The `ip6_dst_gc()` changes protect GC parameters that could be torn-
read, potentially affecting garbage collection timing and behavior.
### Scope and Risk
- **Files changed**: 1 (net/ipv6/route.c)
- **Lines changed**: ~20 lines, all mechanical `READ_ONCE()` additions
- **Risk**: Very low — `READ_ONCE()` is a compiler barrier that prevents
optimization-based re-reading. It doesn't change any logic or locking.
The `max_t()` refactor in `ip6_default_advmss()` is functionally
equivalent to the original if/assign pattern.
- **Dependencies**: None — `READ_ONCE()` is a basic kernel macro
available in all stable trees.
### Stable Criteria Assessment
1. **Obviously correct and tested**: Yes — mechanical `READ_ONCE()`
additions, reviewed by Simon Horman
2. **Fixes a real bug**: Yes — data races detected by KCSAN; the
`fib_notify_on_flag_change` double-read is a real logic bug
3. **Important issue**: Medium — data races in networking code can cause
subtle misbehavior. KCSAN annotations are routinely backported
4. **Small and contained**: Yes — single file, ~20 lines of mechanical
changes
5. **No new features**: Correct — pure annotation/fix
6. **Applies cleanly**: Should apply cleanly to recent stable trees
### Precedent
Eric Dumazet's `READ_ONCE()`/`WRITE_ONCE()` annotation patches for
networking sysctls are regularly backported to stable trees. This is
part of an ongoing effort to make the networking stack KCSAN-clean, and
these patches have a strong track record of being safe and beneficial.
### Conclusion
This is a low-risk, well-understood data-race fix in core IPv6 routing
code.
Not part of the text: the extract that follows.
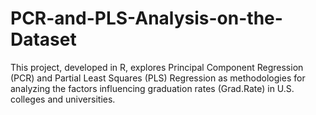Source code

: # PCR-and-PLS-Analysis-on-the-Dataset
This project, developed in R, explores Principal Component Regression (PCR) and Partial Least Squares (PLS) Regression as methodologies for analyzing the factors influencing graduation rates (Grad.Rate) in U.S. colleges and universities.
The `fib6_info_hw_flags_set()` fix addresses a real logic
consistency bug where a sysctl value could change between two reads
within the same function. The remaining annotations prevent compiler-
induced re-reads of concurrently modifiable values. This type of patch
is routinely and safely backported to stable.
**YES**
net/ipv6/route.c | 24 +++++++++++++-----------
1 file changed, 13 insertions(+), 11 deletions(-)
diff --git a/net/ipv6/route.c b/net/ipv6/route.c
index e3a260a5564ba..cd229974b7974 100644
--- a/net/ipv6/route.c
+++ b/net/ipv6/route.c
@@ -2895,7 +2895,7 @@ static void rt6_do_update_pmtu(struct rt6_info *rt, u32 mtu)
dst_metric_set(&rt->dst, RTAX_MTU, mtu);
rt->rt6i_flags |= RTF_MODIFIED;
- rt6_update_expires(rt, net->ipv6.sysctl.ip6_rt_mtu_expires);
+ rt6_update_expires(rt, READ_ONCE(net->ipv6.sysctl.ip6_rt_mtu_expires));
}
static bool rt6_cache_allowed_for_pmtu(const struct rt6_info *rt)
@@ -3256,8 +3256,8 @@ static unsigned int ip6_default_advmss(const struct dst_entry *dst)
rcu_read_lock();
net = dst_dev_net_rcu(dst);
- if (mtu < net->ipv6.sysctl.ip6_rt_min_advmss)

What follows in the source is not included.